§ **REQUIREMENT**: Please give back only the lines below from the one containing "Experience Platform 中使用您網站的資料層。" to the one containing "is returned. Both", each repeated word for word, both ends included.

DATASET ENTRIES Block Start

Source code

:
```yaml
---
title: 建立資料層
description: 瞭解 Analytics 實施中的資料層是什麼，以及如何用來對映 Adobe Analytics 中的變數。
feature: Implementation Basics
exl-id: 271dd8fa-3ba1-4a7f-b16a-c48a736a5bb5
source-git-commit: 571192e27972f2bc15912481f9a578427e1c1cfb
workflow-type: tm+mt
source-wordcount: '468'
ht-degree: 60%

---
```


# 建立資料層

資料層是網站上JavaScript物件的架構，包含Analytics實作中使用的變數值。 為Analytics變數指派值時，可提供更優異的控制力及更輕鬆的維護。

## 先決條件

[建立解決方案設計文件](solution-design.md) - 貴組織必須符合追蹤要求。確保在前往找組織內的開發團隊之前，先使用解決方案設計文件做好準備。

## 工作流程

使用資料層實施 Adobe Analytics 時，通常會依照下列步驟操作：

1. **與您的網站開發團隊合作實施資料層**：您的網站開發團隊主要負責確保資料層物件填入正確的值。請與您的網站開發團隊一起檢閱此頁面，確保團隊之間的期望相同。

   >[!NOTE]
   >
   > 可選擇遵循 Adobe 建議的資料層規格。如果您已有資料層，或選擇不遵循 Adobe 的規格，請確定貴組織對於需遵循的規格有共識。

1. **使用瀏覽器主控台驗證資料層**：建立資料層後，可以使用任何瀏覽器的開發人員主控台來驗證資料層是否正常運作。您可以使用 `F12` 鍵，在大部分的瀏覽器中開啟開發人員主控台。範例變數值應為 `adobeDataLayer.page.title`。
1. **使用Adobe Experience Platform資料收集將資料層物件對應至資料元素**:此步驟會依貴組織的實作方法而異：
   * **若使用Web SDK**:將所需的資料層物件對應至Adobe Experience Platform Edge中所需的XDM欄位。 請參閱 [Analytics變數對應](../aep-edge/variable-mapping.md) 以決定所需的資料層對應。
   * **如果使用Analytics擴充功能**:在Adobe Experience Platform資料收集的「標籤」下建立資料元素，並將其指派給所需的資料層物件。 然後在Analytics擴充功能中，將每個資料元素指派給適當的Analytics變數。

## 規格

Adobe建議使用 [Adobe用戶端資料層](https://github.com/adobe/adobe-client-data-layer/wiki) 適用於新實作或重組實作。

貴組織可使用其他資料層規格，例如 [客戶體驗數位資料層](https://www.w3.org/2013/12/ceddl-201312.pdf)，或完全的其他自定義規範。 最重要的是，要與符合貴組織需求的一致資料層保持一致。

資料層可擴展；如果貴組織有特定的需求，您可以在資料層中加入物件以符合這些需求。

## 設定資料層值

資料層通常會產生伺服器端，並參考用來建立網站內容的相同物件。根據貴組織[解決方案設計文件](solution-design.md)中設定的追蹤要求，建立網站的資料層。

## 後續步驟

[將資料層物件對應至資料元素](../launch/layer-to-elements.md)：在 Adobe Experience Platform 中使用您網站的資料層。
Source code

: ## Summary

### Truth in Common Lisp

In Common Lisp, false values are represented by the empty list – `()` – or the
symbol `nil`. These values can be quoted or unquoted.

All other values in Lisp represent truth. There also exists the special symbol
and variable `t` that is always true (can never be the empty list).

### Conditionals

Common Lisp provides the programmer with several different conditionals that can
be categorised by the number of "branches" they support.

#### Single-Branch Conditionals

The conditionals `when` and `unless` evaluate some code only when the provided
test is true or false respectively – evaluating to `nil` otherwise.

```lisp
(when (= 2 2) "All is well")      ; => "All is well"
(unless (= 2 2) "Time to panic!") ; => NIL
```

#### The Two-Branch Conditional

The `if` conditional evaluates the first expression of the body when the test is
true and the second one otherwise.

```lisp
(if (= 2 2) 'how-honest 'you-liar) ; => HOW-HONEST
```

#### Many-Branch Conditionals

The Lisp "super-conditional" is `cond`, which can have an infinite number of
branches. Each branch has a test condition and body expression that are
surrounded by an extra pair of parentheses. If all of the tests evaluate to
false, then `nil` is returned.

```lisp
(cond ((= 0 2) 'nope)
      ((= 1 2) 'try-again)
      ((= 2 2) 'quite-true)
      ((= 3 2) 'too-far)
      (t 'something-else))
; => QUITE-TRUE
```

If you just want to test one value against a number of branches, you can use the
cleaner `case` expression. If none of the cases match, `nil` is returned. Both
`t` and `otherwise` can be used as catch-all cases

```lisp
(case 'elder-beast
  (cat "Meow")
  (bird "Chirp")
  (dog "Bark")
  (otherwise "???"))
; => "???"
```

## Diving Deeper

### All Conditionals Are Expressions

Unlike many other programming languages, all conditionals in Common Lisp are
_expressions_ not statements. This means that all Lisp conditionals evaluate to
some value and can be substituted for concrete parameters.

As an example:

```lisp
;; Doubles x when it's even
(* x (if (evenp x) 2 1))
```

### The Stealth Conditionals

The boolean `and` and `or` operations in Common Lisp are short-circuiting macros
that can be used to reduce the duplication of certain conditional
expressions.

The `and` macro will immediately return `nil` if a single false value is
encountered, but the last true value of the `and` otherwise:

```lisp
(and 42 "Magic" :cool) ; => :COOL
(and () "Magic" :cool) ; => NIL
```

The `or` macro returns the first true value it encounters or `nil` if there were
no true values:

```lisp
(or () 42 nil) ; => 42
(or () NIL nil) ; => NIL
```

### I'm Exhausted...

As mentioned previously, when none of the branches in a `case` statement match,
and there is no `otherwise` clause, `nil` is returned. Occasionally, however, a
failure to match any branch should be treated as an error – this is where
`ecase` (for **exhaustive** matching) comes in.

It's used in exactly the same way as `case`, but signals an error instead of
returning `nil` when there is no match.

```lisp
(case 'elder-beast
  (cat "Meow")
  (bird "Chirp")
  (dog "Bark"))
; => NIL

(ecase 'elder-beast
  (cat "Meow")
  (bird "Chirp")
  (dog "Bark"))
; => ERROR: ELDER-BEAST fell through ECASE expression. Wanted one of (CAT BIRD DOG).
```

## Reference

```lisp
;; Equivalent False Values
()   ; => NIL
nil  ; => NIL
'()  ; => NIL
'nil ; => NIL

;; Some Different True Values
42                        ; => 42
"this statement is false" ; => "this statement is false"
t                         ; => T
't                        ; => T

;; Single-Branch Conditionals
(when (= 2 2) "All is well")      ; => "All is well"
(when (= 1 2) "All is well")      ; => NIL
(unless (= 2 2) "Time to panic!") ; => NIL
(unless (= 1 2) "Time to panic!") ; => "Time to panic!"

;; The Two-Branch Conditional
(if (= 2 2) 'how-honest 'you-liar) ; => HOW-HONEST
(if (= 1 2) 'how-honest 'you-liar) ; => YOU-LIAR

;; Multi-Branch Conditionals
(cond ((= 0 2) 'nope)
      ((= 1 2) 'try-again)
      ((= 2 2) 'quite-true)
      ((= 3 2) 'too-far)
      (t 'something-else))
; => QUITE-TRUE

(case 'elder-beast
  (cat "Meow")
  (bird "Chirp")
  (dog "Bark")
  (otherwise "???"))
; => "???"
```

DATASET ENTRIES Block End

§ **OUTPUT OF THE EXERCISE**:
[將資料層物件對應至資料元素](../launch/layer-to-elements.md)：在 Adobe Experience Platform 中使用您網站的資料層。
Source code

: ## Summary

### Truth in Common Lisp

In Common Lisp, false values are represented by the empty list – `()` – or the
symbol `nil`. These values can be quoted or unquoted.

All other values in Lisp represent truth. There also exists the special symbol
and variable `t` that is always true (can never be the empty list).

### Conditionals

Common Lisp provides the programmer with several different conditionals that can
be categorised by the number of "branches" they support.

#### Single-Branch Conditionals

The conditionals `when` and `unless` evaluate some code only when the provided
test is true or false respectively – evaluating to `nil` otherwise.

```lisp
(when (= 2 2) "All is well")      ; => "All is well"
(unless (= 2 2) "Time to panic!") ; => NIL
```

#### The Two-Branch Conditional

The `if` conditional evaluates the first expression of the body when the test is
true and the second one otherwise.

```lisp
(if (= 2 2) 'how-honest 'you-liar) ; => HOW-HONEST
```

#### Many-Branch Conditionals

The Lisp "super-conditional" is `cond`, which can have an infinite number of
branches. Each branch has a test condition and body expression that are
surrounded by an extra pair of parentheses. If all of the tests evaluate to
false, then `nil` is returned.

```lisp
(cond ((= 0 2) 'nope)
      ((= 1 2) 'try-again)
      ((= 2 2) 'quite-true)
      ((= 3 2) 'too-far)
      (t 'something-else))
; => QUITE-TRUE
```

If you just want to test one value against a number of branches, you can use the
cleaner `case` expression. If none of the cases match, `nil` is returned. Both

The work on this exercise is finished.